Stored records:
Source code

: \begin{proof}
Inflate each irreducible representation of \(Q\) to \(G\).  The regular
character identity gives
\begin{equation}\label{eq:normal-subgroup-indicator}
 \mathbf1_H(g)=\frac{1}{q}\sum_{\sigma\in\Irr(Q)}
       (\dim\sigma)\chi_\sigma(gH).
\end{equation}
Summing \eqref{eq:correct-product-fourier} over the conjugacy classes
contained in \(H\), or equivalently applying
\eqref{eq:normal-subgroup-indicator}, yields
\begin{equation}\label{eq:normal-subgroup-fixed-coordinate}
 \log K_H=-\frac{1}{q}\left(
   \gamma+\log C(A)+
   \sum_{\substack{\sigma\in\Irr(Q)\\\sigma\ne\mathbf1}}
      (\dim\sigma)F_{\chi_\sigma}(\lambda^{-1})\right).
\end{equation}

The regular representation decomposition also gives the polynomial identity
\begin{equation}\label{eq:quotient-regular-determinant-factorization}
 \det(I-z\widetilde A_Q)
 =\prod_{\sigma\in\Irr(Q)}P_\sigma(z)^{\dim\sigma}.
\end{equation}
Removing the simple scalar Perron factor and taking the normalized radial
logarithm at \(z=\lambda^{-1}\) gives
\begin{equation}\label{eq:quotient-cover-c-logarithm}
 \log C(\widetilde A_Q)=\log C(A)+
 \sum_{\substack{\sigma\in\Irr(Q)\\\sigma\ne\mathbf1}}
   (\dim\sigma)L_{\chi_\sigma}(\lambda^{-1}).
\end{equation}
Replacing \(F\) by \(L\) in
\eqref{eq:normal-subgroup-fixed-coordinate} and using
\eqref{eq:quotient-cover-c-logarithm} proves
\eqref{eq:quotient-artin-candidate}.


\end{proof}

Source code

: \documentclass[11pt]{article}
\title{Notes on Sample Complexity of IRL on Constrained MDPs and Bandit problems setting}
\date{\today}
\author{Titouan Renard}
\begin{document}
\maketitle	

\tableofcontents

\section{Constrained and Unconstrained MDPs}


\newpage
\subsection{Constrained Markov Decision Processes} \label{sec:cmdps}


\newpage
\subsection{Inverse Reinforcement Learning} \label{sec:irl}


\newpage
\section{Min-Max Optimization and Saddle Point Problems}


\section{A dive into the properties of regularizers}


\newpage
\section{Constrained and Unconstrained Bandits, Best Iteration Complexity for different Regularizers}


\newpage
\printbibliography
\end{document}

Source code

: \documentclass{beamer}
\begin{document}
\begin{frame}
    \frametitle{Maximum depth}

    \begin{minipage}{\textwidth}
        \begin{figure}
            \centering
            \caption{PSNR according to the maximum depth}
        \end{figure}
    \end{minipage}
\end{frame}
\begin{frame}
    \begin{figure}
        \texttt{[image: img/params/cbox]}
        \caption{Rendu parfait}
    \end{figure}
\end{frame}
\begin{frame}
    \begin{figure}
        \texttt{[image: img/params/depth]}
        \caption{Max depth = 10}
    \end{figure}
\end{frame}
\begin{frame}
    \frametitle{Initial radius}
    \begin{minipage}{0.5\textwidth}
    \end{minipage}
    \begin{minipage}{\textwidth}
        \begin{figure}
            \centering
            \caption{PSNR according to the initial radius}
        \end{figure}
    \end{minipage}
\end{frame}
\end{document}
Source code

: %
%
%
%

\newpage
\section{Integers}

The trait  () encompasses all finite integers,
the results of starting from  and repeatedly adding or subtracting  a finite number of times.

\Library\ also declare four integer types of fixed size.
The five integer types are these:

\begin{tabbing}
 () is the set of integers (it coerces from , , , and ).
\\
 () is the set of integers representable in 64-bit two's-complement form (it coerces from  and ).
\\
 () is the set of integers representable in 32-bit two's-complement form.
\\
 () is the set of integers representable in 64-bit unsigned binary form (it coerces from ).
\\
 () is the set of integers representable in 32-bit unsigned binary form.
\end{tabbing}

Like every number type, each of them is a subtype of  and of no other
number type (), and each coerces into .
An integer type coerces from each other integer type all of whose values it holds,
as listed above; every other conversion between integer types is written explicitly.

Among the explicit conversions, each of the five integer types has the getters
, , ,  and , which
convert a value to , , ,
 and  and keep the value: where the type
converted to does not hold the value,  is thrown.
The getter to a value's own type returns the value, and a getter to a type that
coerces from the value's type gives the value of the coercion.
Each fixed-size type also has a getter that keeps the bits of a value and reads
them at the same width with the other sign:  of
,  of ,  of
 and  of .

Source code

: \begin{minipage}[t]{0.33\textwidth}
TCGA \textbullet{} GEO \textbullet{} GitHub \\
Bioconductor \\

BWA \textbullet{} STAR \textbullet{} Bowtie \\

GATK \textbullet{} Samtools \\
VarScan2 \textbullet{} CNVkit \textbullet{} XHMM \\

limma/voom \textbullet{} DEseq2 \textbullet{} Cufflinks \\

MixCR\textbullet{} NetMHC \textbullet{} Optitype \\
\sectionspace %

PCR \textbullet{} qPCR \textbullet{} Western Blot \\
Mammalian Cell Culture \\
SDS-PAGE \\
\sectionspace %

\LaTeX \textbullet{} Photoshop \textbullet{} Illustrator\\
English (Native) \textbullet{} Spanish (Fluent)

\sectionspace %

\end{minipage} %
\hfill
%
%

Task: If a line in the entries above contains the word "that", copy it.

Written response:
The getter to a value's own type returns the value, and a getter to a type that
Each fixed-size type also has a getter that keeps the bits of a value and reads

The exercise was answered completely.